Main Session
Sep 30
PQA 09 - Hematologic Malignancies, Health Services Research, Digital Health Innovation and Informatics

3684 - AI-Driven Graph-Based Radiomics: Enhancing Imaging Biomarkers Reproducibility in Multi-Institutional Head and Neck Cancer Management

04:00pm - 05:00pm PT
Hall F
Screen: 9
POSTER

Presenter(s)

Hajar Moradmand, PhD - University of Maryland School of Medicine, Baltimore, MD

H. Moradmand1, J. Molitoris1, L. Schumaker1, E. Allor1, R. Krc1, P. T. Tran1, A. Sawant2, R. Mehra3, D. Gaykalova4, and L. Ren1; 1University of Maryland School of Medicine, Baltimore, MD, 2University of Maryland, School of Medicine, Baltimore, MD, 3University of Maryland Cancer Center, Baltimore, MD, 4University of Maryland School of Medicine, BALTIMORE, MD

Purpose/Objective(s): Radiomics leverages high-throughput extraction of quantitative imaging features from medical images to develop biomarkers that enhance diagnosis, prognosis, and treatment decisions. However, in head and neck squamous cell carcinoma (HNSCC), the clinical utility of radiomic biomarkers is limited by variability in imaging parameters and across institutions. Our study aimed to develop an AI-driven Graph-Based Feature Selection (Graph-FS) approach that enhances the stability and reproducibility of radiomic features, ultimately improving the reliability of imaging biomarkers for better clinical decision making.
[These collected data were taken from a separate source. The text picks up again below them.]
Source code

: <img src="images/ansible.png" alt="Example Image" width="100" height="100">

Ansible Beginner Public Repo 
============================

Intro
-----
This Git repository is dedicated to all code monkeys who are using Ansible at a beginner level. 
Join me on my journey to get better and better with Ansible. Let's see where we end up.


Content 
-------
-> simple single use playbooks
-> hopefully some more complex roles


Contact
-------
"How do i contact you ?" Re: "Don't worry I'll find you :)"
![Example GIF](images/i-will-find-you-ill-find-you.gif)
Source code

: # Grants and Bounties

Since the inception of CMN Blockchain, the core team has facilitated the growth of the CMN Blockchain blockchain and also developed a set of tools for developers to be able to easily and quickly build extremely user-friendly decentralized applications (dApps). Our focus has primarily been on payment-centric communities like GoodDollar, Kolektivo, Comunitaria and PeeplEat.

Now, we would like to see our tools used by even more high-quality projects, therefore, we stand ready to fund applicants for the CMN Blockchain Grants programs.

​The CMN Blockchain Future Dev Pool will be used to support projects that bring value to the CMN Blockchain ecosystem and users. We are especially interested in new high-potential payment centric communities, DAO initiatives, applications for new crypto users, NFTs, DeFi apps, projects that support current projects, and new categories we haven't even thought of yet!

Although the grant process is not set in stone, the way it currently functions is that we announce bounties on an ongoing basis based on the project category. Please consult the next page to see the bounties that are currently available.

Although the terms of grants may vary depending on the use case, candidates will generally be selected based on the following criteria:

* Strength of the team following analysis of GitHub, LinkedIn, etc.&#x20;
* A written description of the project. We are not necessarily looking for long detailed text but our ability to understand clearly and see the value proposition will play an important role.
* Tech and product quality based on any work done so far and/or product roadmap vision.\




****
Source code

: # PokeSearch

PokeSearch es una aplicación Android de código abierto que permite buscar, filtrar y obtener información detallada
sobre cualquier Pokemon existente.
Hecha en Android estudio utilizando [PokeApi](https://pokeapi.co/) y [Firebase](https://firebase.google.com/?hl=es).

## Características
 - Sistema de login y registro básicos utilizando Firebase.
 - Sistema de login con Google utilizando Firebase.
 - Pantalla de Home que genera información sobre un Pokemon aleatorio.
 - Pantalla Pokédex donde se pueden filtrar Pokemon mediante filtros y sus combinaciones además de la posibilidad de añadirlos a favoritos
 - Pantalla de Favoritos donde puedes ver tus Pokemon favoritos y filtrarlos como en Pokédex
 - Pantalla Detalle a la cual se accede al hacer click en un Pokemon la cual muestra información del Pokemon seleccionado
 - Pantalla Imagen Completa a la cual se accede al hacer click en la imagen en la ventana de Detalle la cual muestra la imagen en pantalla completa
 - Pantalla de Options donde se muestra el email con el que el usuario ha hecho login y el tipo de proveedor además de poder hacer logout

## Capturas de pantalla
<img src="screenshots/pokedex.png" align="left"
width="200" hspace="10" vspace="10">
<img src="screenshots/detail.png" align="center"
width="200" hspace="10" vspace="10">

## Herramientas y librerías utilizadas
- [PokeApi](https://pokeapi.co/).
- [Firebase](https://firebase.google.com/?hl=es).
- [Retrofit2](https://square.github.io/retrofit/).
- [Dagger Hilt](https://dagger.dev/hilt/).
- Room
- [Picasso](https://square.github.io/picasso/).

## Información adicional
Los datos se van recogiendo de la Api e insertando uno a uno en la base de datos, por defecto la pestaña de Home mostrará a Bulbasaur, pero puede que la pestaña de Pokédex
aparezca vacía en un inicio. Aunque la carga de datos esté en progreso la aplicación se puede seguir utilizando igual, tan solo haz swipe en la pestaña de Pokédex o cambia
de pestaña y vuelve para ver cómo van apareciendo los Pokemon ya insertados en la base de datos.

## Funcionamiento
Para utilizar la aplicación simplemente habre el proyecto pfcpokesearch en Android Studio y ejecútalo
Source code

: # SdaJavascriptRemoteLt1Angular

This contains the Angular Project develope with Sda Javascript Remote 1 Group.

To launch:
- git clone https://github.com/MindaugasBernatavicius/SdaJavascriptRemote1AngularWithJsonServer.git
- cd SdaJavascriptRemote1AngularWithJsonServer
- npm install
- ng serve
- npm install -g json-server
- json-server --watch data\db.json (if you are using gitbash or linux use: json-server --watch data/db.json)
Materials/Methods: We conducted a retrospective analysis of 752 HNSCC cases across three institutions. From each patient's gross tumor volume, 1,648 radiomic features were extracted under 36 different parameter settings (including variations in normalization scales, bin widths, and outlier thresholds). The Graph-FS approach utilizes unsupervised learning to generate feature graphs that identify clusters of correlated features and select the most representative ones. Its performance was benchmarked against Lasso, Boruta, Recursive Feature Elimination (RFE), and Minimum Redundancy Maximum Relevance (mRMR) using stability metrics (Jaccard Index [JI], Dice Sorensen Index [DSC], and Overlap Percentage [OP]) and reproducibility measures (JI). Additionally, we assessed the prognostic performance of each feature selection method for 2-year survival predictions to evaluate their clinical impact.

Results: Graph-FS improved stability within individual centers by 98.26%, achieving the highest DSC (0.62) compared to Boruta (0.01), Lasso (0.03), mRMR (0.04), and RFE (0.03). It enhanced reproducibility across multi-institutional by 98.10%, with a JI of 0.127 versus Boruta (0.005), Lasso (0.010), RFE (0.006), and mRMR (0.014). On the external validation test set, Graph-FS achieved the highest AUC (0.71) for 2-year survival prediction, outperforming Boruta (0.64), Lasso (0.61), mRMR (0.58), and RFE (0.59).

Conclusion: The AI-driven Graph-FS method significantly improves the stability and reproducibility of radiomic feature selection in a multi-institution HNSCC study. This approach supports the development of robust imaging biomarkers and enhances clinical decision-making in precision oncology.